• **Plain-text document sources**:
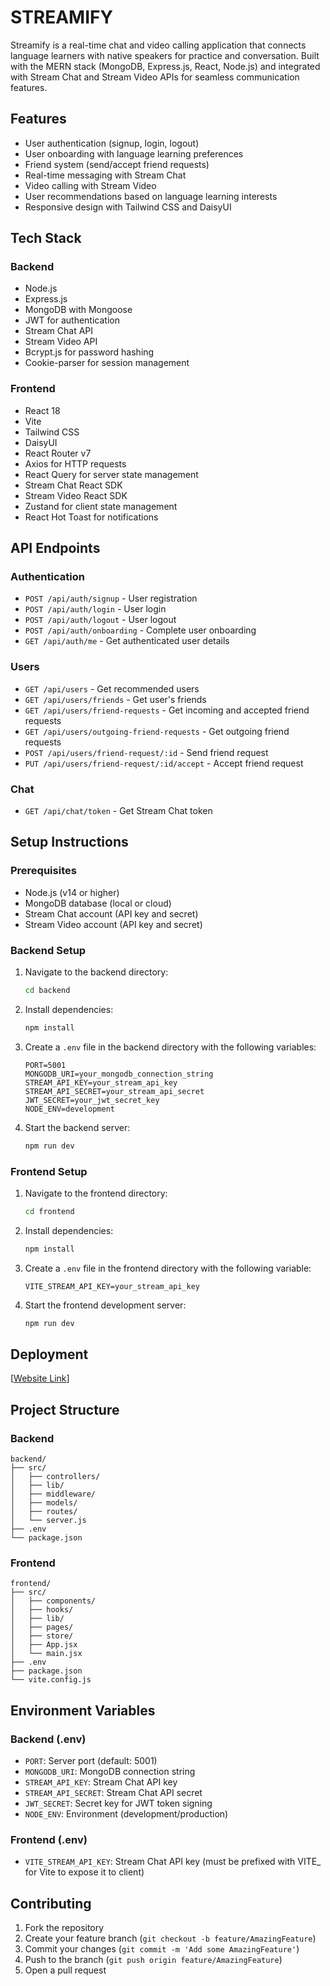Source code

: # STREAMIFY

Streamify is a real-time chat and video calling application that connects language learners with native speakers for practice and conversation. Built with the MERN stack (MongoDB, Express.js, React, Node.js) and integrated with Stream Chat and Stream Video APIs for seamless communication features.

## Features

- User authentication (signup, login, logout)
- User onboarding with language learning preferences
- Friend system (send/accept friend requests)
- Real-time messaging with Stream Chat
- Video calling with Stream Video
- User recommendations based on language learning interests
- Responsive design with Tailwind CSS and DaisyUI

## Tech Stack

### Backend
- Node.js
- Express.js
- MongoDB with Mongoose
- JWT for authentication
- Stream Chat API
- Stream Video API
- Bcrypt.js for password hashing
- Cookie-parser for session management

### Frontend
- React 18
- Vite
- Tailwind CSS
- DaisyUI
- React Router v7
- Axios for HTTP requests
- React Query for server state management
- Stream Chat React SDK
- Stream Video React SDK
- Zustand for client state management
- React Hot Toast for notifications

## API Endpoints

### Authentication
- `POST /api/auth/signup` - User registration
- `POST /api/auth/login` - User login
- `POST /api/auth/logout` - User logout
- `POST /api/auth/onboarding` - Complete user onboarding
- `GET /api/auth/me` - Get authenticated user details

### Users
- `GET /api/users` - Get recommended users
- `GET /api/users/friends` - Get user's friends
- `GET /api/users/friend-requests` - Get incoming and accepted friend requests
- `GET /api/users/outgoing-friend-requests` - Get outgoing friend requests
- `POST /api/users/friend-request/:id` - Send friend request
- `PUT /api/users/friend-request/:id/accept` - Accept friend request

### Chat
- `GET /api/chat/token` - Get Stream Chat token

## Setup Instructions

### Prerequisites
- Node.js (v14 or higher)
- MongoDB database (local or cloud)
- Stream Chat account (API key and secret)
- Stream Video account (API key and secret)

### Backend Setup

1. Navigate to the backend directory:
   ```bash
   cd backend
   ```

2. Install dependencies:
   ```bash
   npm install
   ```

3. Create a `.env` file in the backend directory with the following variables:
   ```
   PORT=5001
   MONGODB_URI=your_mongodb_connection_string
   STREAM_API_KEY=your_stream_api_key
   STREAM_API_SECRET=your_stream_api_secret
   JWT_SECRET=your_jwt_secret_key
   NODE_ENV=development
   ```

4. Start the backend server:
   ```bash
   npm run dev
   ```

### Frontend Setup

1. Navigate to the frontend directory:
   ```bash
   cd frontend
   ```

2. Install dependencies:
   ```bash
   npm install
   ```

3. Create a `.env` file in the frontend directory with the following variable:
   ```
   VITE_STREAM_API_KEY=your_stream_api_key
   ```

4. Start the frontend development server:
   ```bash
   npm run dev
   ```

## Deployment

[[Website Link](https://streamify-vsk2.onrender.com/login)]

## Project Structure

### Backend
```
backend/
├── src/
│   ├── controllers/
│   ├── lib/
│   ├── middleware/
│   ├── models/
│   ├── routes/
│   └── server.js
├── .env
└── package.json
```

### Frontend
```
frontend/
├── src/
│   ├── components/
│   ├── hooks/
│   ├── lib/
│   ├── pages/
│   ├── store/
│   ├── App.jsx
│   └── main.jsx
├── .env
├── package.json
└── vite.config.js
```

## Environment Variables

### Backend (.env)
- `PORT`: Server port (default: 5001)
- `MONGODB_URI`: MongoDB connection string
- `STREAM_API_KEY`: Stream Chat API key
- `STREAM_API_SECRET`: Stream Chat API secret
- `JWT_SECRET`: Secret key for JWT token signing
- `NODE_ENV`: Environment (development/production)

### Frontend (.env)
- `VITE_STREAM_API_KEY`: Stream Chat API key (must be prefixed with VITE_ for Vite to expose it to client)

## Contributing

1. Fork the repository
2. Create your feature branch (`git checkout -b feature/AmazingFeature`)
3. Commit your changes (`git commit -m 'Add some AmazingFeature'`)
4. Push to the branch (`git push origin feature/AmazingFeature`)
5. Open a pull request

...

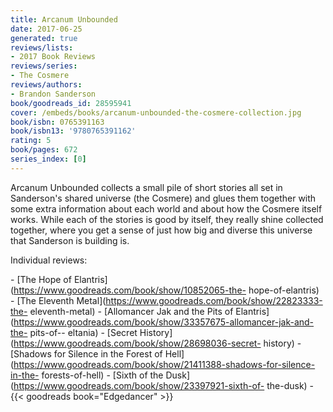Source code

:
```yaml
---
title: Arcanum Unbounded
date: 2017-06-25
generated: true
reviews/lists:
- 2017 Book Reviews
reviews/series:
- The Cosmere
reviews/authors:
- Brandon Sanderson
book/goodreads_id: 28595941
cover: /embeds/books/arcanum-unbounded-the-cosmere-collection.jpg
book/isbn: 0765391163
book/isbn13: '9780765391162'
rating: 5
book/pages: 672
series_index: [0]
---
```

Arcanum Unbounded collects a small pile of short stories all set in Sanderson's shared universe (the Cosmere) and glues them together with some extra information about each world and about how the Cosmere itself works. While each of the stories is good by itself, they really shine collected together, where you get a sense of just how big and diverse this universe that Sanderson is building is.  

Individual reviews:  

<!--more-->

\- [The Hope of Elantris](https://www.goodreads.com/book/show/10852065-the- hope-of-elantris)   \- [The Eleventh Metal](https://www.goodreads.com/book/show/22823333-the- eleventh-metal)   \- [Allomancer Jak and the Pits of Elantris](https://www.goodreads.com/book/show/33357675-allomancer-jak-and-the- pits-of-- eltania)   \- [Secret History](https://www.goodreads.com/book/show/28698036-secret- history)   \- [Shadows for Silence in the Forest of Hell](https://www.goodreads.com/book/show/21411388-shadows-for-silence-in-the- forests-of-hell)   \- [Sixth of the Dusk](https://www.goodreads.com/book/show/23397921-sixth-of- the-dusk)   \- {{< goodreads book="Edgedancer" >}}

• **Task brief**: All that is wanted is the stretch of lines above from the one containing "## Contributing" through the one containing "5. Open a pull request", duplicated exactly.

• **Your solution**:
## Contributing

1. Fork the repository
2. Create your feature branch (`git checkout -b feature/AmazingFeature`)
3. Commit your changes (`git commit -m 'Add some AmazingFeature'`)
4. Push to the branch (`git push origin feature/AmazingFeature`)
5. Open a pull request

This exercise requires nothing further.